## WHAT THE TASK ASKS
Omit all pictures and transcribe only the lines in the entries below that run from the line with "- ✅ Clean, well-structured Flask application" through the line with "- **Purpose**: Urgent".

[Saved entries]
☆ ☆ ☆ ☆ ☆
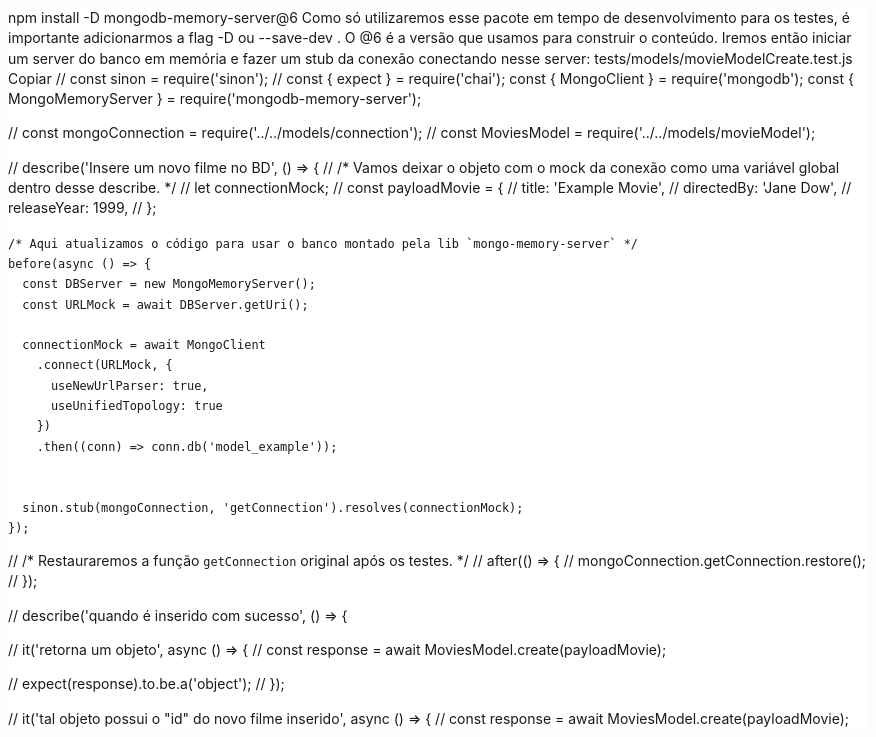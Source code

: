 npm install -D mongodb-memory-server@6
Como só utilizaremos esse pacote em tempo de desenvolvimento para os testes, é importante adicionarmos a flag -D ou --save-dev . O @6 é a versão que usamos para construir o conteúdo.
Iremos então iniciar um server do banco em memória e fazer um stub da conexão conectando nesse server:
tests/models/movieModelCreate.test.js
Copiar
// const sinon = require('sinon');
// const { expect } = require('chai');
const { MongoClient } = require('mongodb');
const { MongoMemoryServer } = require('mongodb-memory-server');

// const mongoConnection = require('../../models/connection');
// const MoviesModel = require('../../models/movieModel');

// describe('Insere um novo filme no BD', () => {
//   /* Vamos deixar o objeto com o mock da conexão como uma variável global dentro desse describe. */
//   let connectionMock;
//   const payloadMovie = {
//     title: 'Example Movie',
//     directedBy: 'Jane Dow',
//     releaseYear: 1999,
//   };

    /* Aqui atualizamos o código para usar o banco montado pela lib `mongo-memory-server` */
    before(async () => {
      const DBServer = new MongoMemoryServer();
      const URLMock = await DBServer.getUri();

      connectionMock = await MongoClient
        .connect(URLMock, {
          useNewUrlParser: true,
          useUnifiedTopology: true
        })
        .then((conn) => conn.db('model_example'));


      sinon.stub(mongoConnection, 'getConnection').resolves(connectionMock);
    });

//   /* Restauraremos a função `getConnection` original após os testes. */
//   after(() => {
//     mongoConnection.getConnection.restore();
//   });

//   describe('quando é inserido com sucesso', () => {

//     it('retorna um objeto', async () => {
//       const response = await MoviesModel.create(payloadMovie);

//       expect(response).to.be.a('object');
//     });

//     it('tal objeto possui o "id" do novo filme inserido', async () => {
//       const response = await MoviesModel.create(payloadMovie);
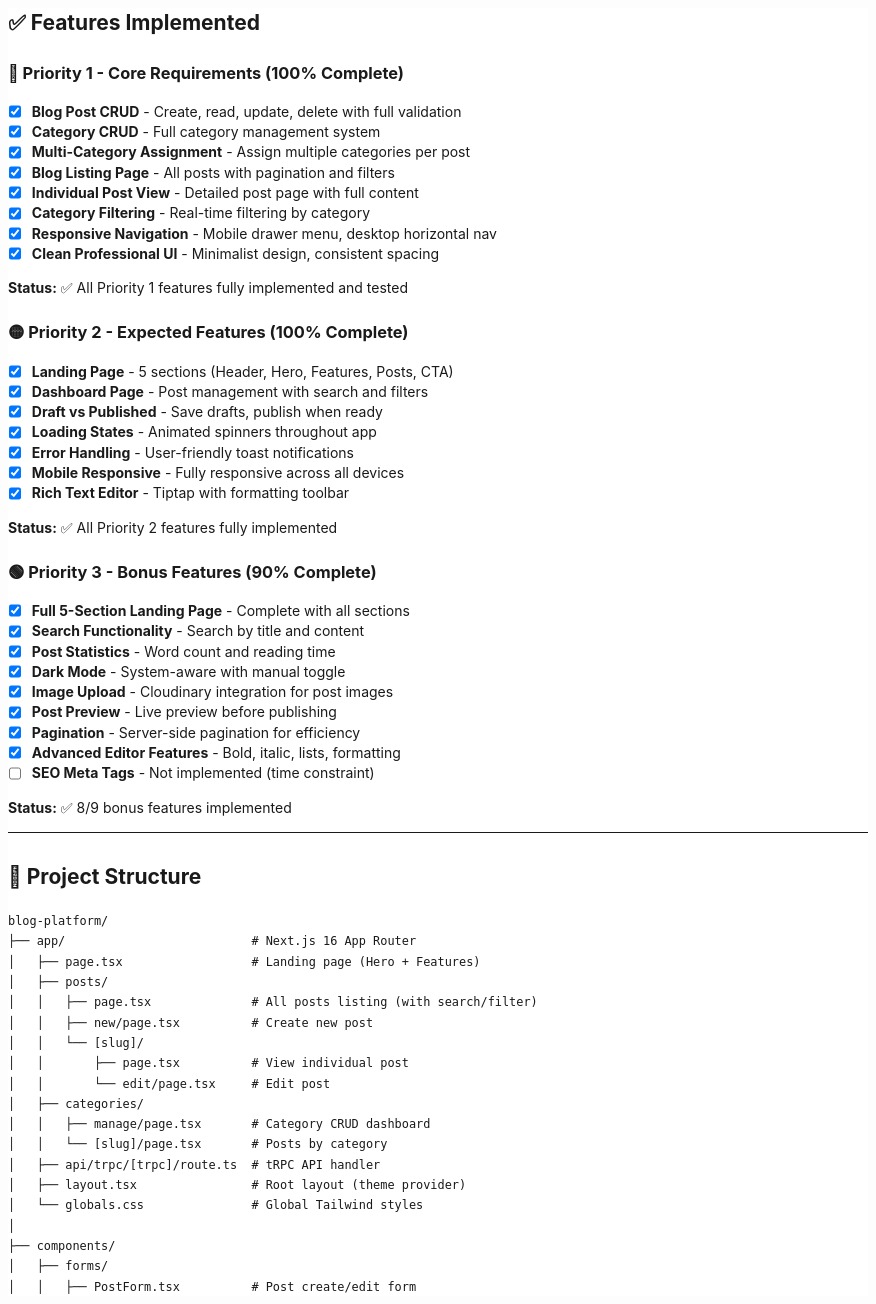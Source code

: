 
## ✅ Features Implemented

### 🔴 Priority 1 - Core Requirements (100% Complete)

- [x] **Blog Post CRUD** - Create, read, update, delete with full validation
- [x] **Category CRUD** - Full category management system
- [x] **Multi-Category Assignment** - Assign multiple categories per post
- [x] **Blog Listing Page** - All posts with pagination and filters
- [x] **Individual Post View** - Detailed post page with full content
- [x] **Category Filtering** - Real-time filtering by category
- [x] **Responsive Navigation** - Mobile drawer menu, desktop horizontal nav
- [x] **Clean Professional UI** - Minimalist design, consistent spacing

**Status:** ✅ All Priority 1 features fully implemented and tested

### 🟡 Priority 2 - Expected Features (100% Complete)

- [x] **Landing Page** - 5 sections (Header, Hero, Features, Posts, CTA)
- [x] **Dashboard Page** - Post management with search and filters
- [x] **Draft vs Published** - Save drafts, publish when ready
- [x] **Loading States** - Animated spinners throughout app
- [x] **Error Handling** - User-friendly toast notifications
- [x] **Mobile Responsive** - Fully responsive across all devices
- [x] **Rich Text Editor** - Tiptap with formatting toolbar

**Status:** ✅ All Priority 2 features fully implemented

### 🟢 Priority 3 - Bonus Features (90% Complete)

- [x] **Full 5-Section Landing Page** - Complete with all sections
- [x] **Search Functionality** - Search by title and content
- [x] **Post Statistics** - Word count and reading time
- [x] **Dark Mode** - System-aware with manual toggle
- [x] **Image Upload** - Cloudinary integration for post images
- [x] **Post Preview** - Live preview before publishing
- [x] **Pagination** - Server-side pagination for efficiency
- [x] **Advanced Editor Features** - Bold, italic, lists, formatting
- [ ] **SEO Meta Tags** - Not implemented (time constraint)

**Status:** ✅ 8/9 bonus features implemented

---
## 📁 Project Structure

```text
blog-platform/
├── app/                          # Next.js 16 App Router
│   ├── page.tsx                  # Landing page (Hero + Features)
│   ├── posts/
│   │   ├── page.tsx              # All posts listing (with search/filter)
│   │   ├── new/page.tsx          # Create new post
│   │   └── [slug]/
│   │       ├── page.tsx          # View individual post
│   │       └── edit/page.tsx     # Edit post
│   ├── categories/
│   │   ├── manage/page.tsx       # Category CRUD dashboard
│   │   └── [slug]/page.tsx       # Posts by category
│   ├── api/trpc/[trpc]/route.ts  # tRPC API handler
│   ├── layout.tsx                # Root layout (theme provider)
│   └── globals.css               # Global Tailwind styles
│
├── components/
│   ├── forms/
│   │   ├── PostForm.tsx          # Post create/edit form
```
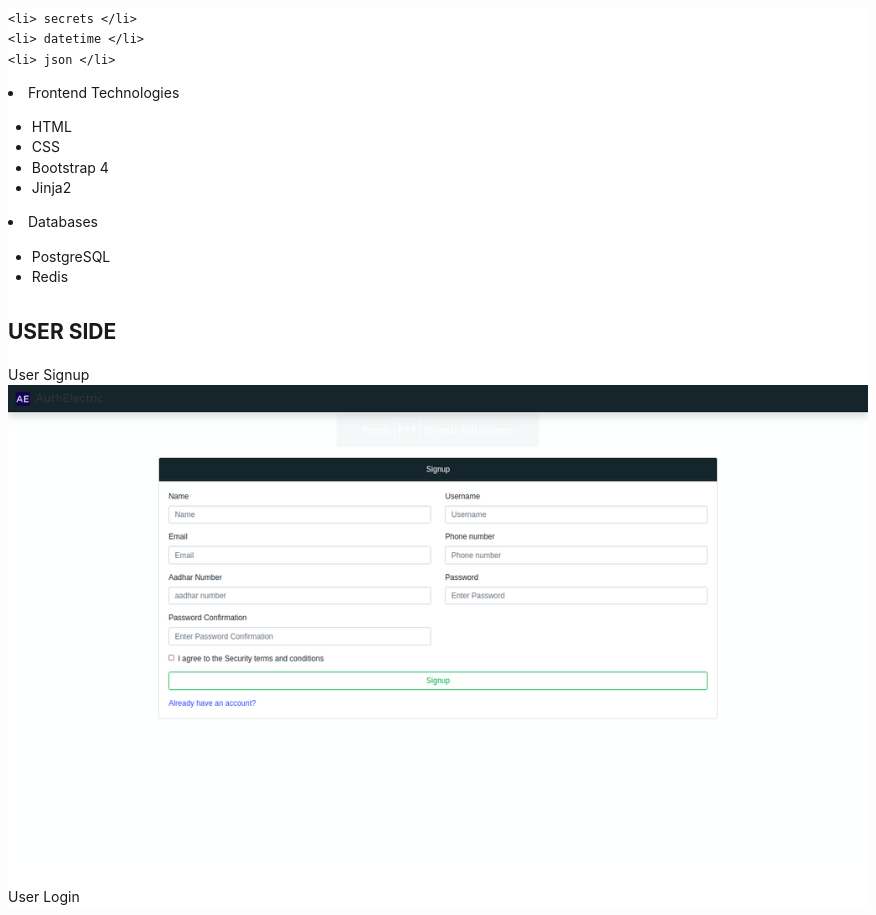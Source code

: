     <li> secrets </li>
    <li> datetime </li>
    <li> json </li>
</ul>
<li> Frontend Technologies </li>
     <ul>   
        <li> HTML </li>
        <li> CSS </li>
        <li> Bootstrap 4 </li>
        <li> Jinja2 </li>
    </ul>
<li> Databases </li>
    <ul>
        <li> PostgreSQL </li>
        <li> Redis  </li>
    </ul>    
</ul>

## USER SIDE
 User Signup 
 ![User Signup](iot_security/static/images/be_project_images/userSignup.png)

 User Login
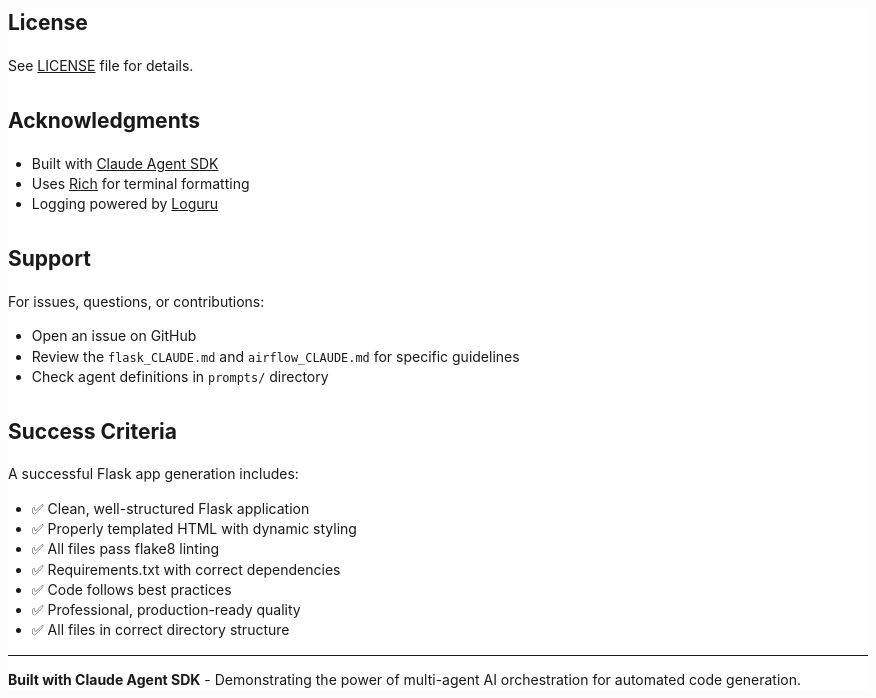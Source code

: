 ## License

See [LICENSE](LICENSE) file for details.

## Acknowledgments

- Built with [Claude Agent SDK](https://docs.anthropic.com/claude/docs)
- Uses [Rich](https://github.com/Textualize/rich) for terminal formatting
- Logging powered by [Loguru](https://github.com/Delgan/loguru)

## Support

For issues, questions, or contributions:
- Open an issue on GitHub
- Review the `flask_CLAUDE.md` and `airflow_CLAUDE.md` for specific guidelines
- Check agent definitions in `prompts/` directory

## Success Criteria

A successful Flask app generation includes:
- ✅ Clean, well-structured Flask application
- ✅ Properly templated HTML with dynamic styling
- ✅ All files pass flake8 linting
- ✅ Requirements.txt with correct dependencies
- ✅ Code follows best practices
- ✅ Professional, production-ready quality
- ✅ All files in correct directory structure

---

**Built with Claude Agent SDK** - Demonstrating the power of multi-agent AI orchestration for automated code generation.
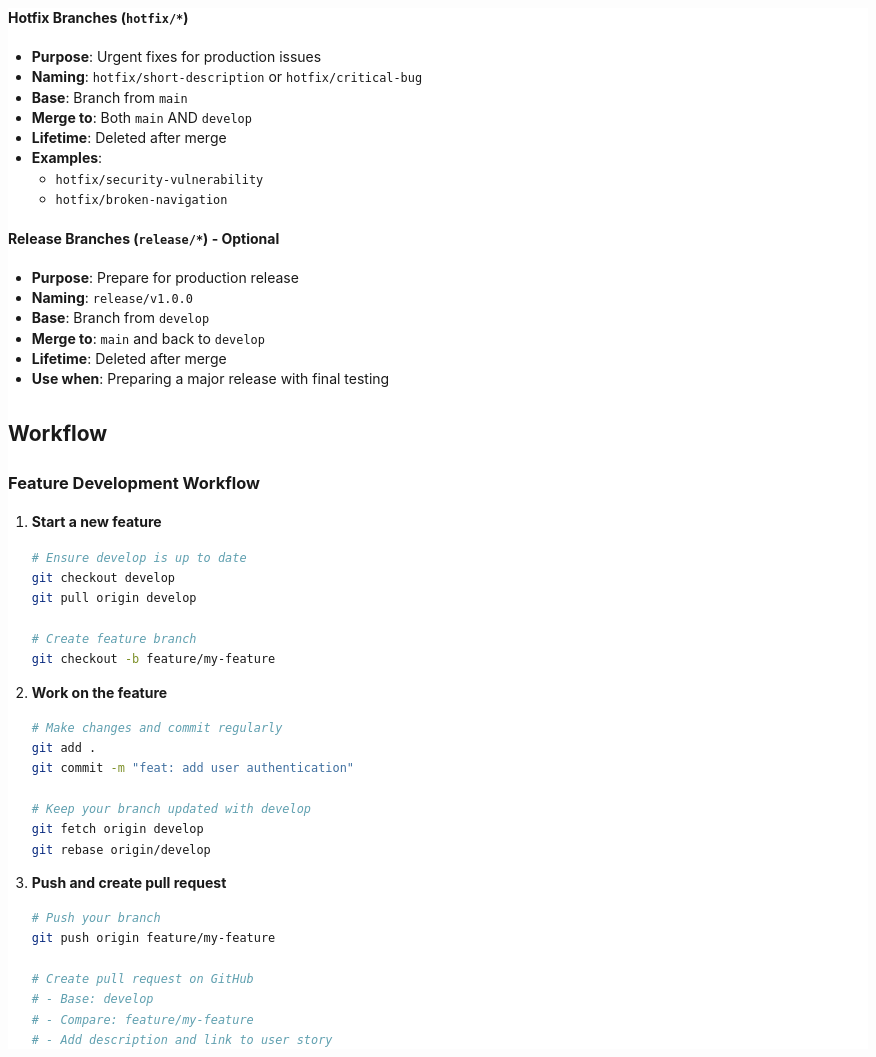 #### Hotfix Branches (`hotfix/*`)
- **Purpose**: Urgent fixes for production issues
- **Naming**: `hotfix/short-description` or `hotfix/critical-bug`
- **Base**: Branch from `main`
- **Merge to**: Both `main` AND `develop`
- **Lifetime**: Deleted after merge
- **Examples**:
  - `hotfix/security-vulnerability`
  - `hotfix/broken-navigation`

#### Release Branches (`release/*`) - Optional
- **Purpose**: Prepare for production release
- **Naming**: `release/v1.0.0`
- **Base**: Branch from `develop`
- **Merge to**: `main` and back to `develop`
- **Lifetime**: Deleted after merge
- **Use when**: Preparing a major release with final testing

## Workflow

### Feature Development Workflow

1. **Start a new feature**
   ```bash
   # Ensure develop is up to date
   git checkout develop
   git pull origin develop
   
   # Create feature branch
   git checkout -b feature/my-feature
   ```

2. **Work on the feature**
   ```bash
   # Make changes and commit regularly
   git add .
   git commit -m "feat: add user authentication"
   
   # Keep your branch updated with develop
   git fetch origin develop
   git rebase origin/develop
   ```

3. **Push and create pull request**
   ```bash
   # Push your branch
   git push origin feature/my-feature
   
   # Create pull request on GitHub
   # - Base: develop
   # - Compare: feature/my-feature
   # - Add description and link to user story
   ```
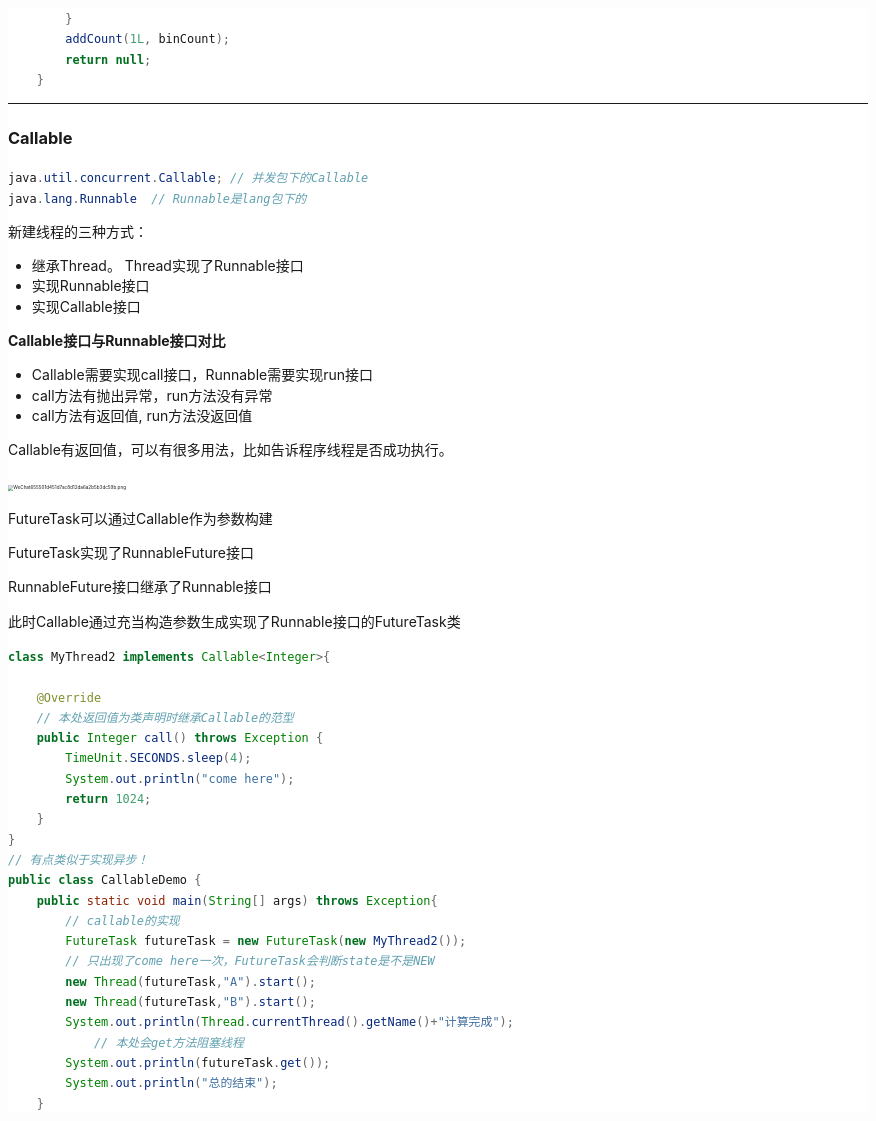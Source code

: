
 ```java
        }
        addCount(1L, binCount);
        return null;
    }
```



------

### Callable

```java
java.util.concurrent.Callable; // 并发包下的Callable
java.lang.Runnable  // Runnable是lang包下的
```

新建线程的三种方式：

- 继承Thread。 Thread实现了Runnable接口
- 实现Runnable接口
- 实现Callable接口



**Callable接口与Runnable接口对比**

- Callable需要实现call接口，Runnable需要实现run接口
- call方法有抛出异常，run方法没有异常
- call方法有返回值, run方法没返回值



Callable有返回值，可以有很多用法，比如告诉程序线程是否成功执行。



<img src="http://ww1.sinaimg.cn/large/008aPpVGgy1go1hy7r2vpj30js0m4n8x.jpg" alt="WeChat655501d451d7ac8d12da6a2b5b3dc59b.png" style="zoom:33%;" />

FutureTask可以通过Callable作为参数构建

FutureTask实现了RunnableFuture接口

RunnableFuture接口继承了Runnable接口

此时Callable通过充当构造参数生成实现了Runnable接口的FutureTask类



```java
class MyThread2 implements Callable<Integer>{

    @Override
    // 本处返回值为类声明时继承Callable的范型
    public Integer call() throws Exception {
        TimeUnit.SECONDS.sleep(4);
        System.out.println("come here");
        return 1024;
    }
}
// 有点类似于实现异步！
public class CallableDemo {
    public static void main(String[] args) throws Exception{
        // callable的实现
        FutureTask futureTask = new FutureTask(new MyThread2());
        // 只出现了come here一次，FutureTask会判断state是不是NEW
        new Thread(futureTask,"A").start();
        new Thread(futureTask,"B").start();
        System.out.println(Thread.currentThread().getName()+"计算完成");
     		// 本处会get方法阻塞线程
        System.out.println(futureTask.get());
        System.out.println("总的结束");
    }
```
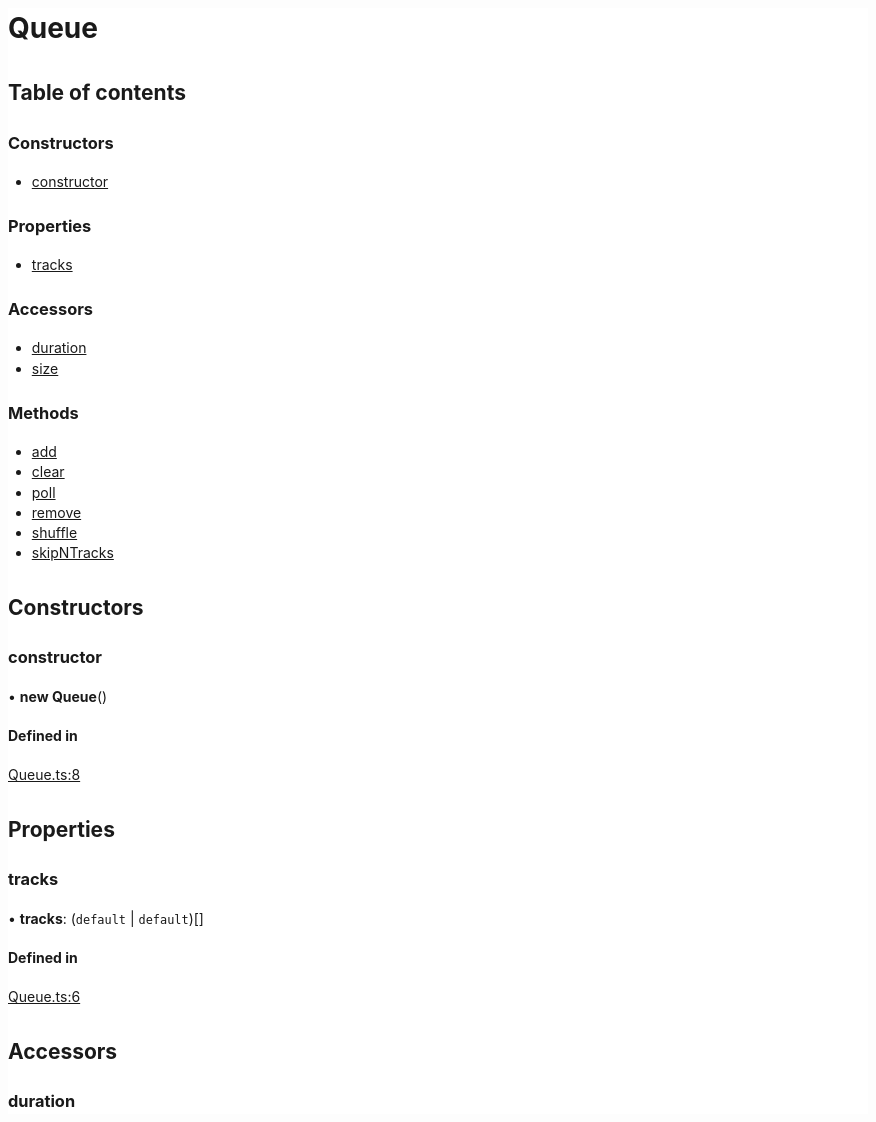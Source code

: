 # Queue

## Table of contents

### Constructors

- [constructor](Queue.md#constructor)

### Properties

- [tracks](Queue.md#tracks)

### Accessors

- [duration](Queue.md#duration)
- [size](Queue.md#size)

### Methods

- [add](Queue.md#add)
- [clear](Queue.md#clear)
- [poll](Queue.md#poll)
- [remove](Queue.md#remove)
- [shuffle](Queue.md#shuffle)
- [skipNTracks](Queue.md#skipntracks)

## Constructors

### constructor

• **new Queue**()

#### Defined in

[Queue.ts:8](https://github.com/hmes98318/LavaShark/blob/50abc40/src/lib/queue/Queue.ts#L8)

## Properties

### tracks

• **tracks**: (`default` \| `default`)[]

#### Defined in

[Queue.ts:6](https://github.com/hmes98318/LavaShark/blob/50abc40/src/lib/queue/Queue.ts#L6)

## Accessors

### duration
☆ ☆ ☆ ☆ ☆
## RESPONSE TO THE EXERCISE
- ✅ Clean, well-structured Flask application
- ✅ Properly templated HTML with dynamic styling
- ✅ All files pass flake8 linting
- ✅ Requirements.txt with correct dependencies
- ✅ Code follows best practices
- ✅ Professional, production-ready quality
- ✅ All files in correct directory structure

---

**Built with Claude Agent SDK** - Demonstrating the power of multi-agent AI orchestration for automated code generation.
 #### Hotfix Branches (`hotfix/*`)
- **Purpose**: Urgent fixes for production issues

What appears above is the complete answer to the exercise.